I became aware of this problem this morning when it was discussed on a public github issue. I think the problem has been known for a couple of weeks. I checked latest rack and active_support gem (would seem to be good targets...) to see if they had been backdoored but they were clean. Not sure if these gems are still clean or if any others have been compromised.


to see if they had been backdoored but they were clean

You can never be too sure. There's a whole contest (http://underhanded.xcott.com/) whose goal is "make something that looks legit, but actually does something evil / has an exploit).

Nuke from orbit.


i diffed the rack gem and active_resource gem from the versions built from git. i'm fairly sure the versions i downloaded were not compromised.


Now would be a good time to build up a quick script to compare the last modification time of the files on S3 against the updated_at of any gem record in the system. If the delta is too long, that would be a candidate for deeper investigation.


Hopefully they use S3 bucket versioning. Rolling back would be pretty easy then.


I'd be interested in seeing this github issue. Link please?

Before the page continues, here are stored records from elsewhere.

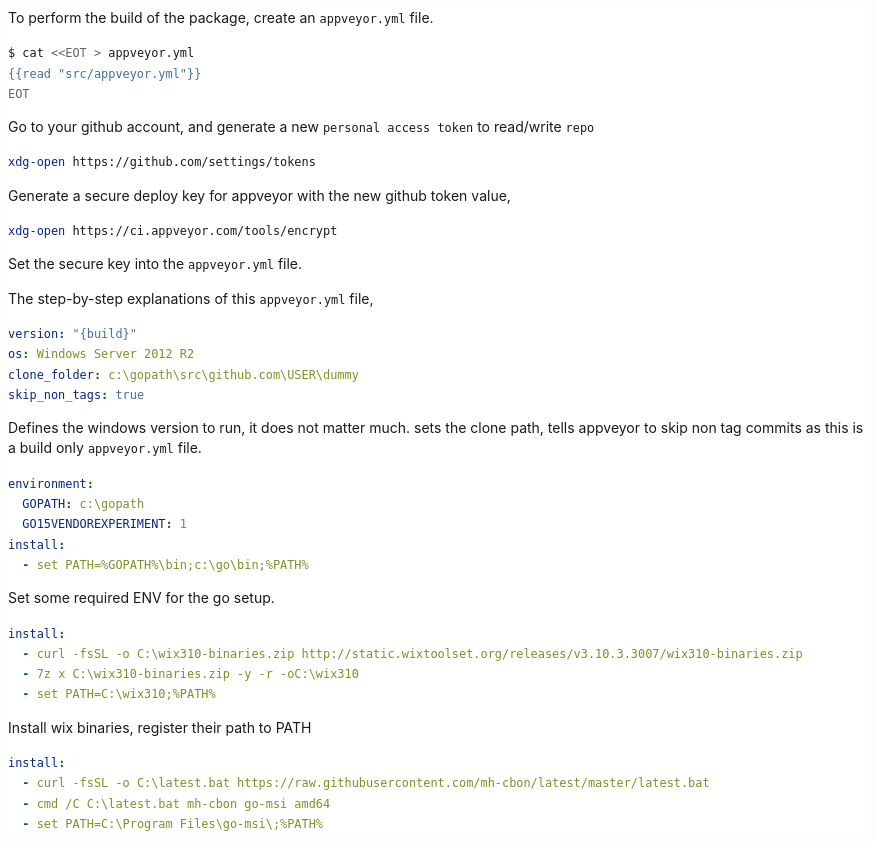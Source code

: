 To perform the build of the package, create an `appveyor.yml` file.

```sh
$ cat <<EOT > appveyor.yml
{{read "src/appveyor.yml"}}
EOT
```

Go to your github account, and generate a new `personal access token` to read/write `repo`

```sh
xdg-open https://github.com/settings/tokens
```

Generate a secure deploy key for appveyor with the new github token value,

```sh
xdg-open https://ci.appveyor.com/tools/encrypt
```

Set the secure key into the `appveyor.yml` file.


The step-by-step explanations of this `appveyor.yml` file,

```yml
version: "{build}"
os: Windows Server 2012 R2
clone_folder: c:\gopath\src\github.com\USER\dummy
skip_non_tags: true
```

Defines the windows version to run, it does not matter much.
sets the clone path, tells appveyor to skip non tag commits
as this is a build only `appveyor.yml` file.


```yml
environment:
  GOPATH: c:\gopath
  GO15VENDOREXPERIMENT: 1
install:
  - set PATH=%GOPATH%\bin;c:\go\bin;%PATH%
```

Set some required ENV for the go setup.

```yml
install:
  - curl -fsSL -o C:\wix310-binaries.zip http://static.wixtoolset.org/releases/v3.10.3.3007/wix310-binaries.zip
  - 7z x C:\wix310-binaries.zip -y -r -oC:\wix310
  - set PATH=C:\wix310;%PATH%
```

Install wix binaries, register their path to PATH

```yml
install:
  - curl -fsSL -o C:\latest.bat https://raw.githubusercontent.com/mh-cbon/latest/master/latest.bat
  - cmd /C C:\latest.bat mh-cbon go-msi amd64
  - set PATH=C:\Program Files\go-msi\;%PATH%
```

Ah, so were were supposed to look at the .yml files included in your exploit gem? Which contained some injected code that would then run on the rubygems server?


not my exploit gem. the code was in the metadata part and I believe someone else has posted it in this thread.


consider me a fan of your work!


If someone compromised a package repository and replaced OpenSSH with a backdoored version, I would want to know immediately, and relay that message as quickly as possible to as many other users as possible before it spreads.

It is better to be paranoid about it and get the word out before someone actually gets hurt. If the users get to it before the maintainer gets to it, at least someone got the word out.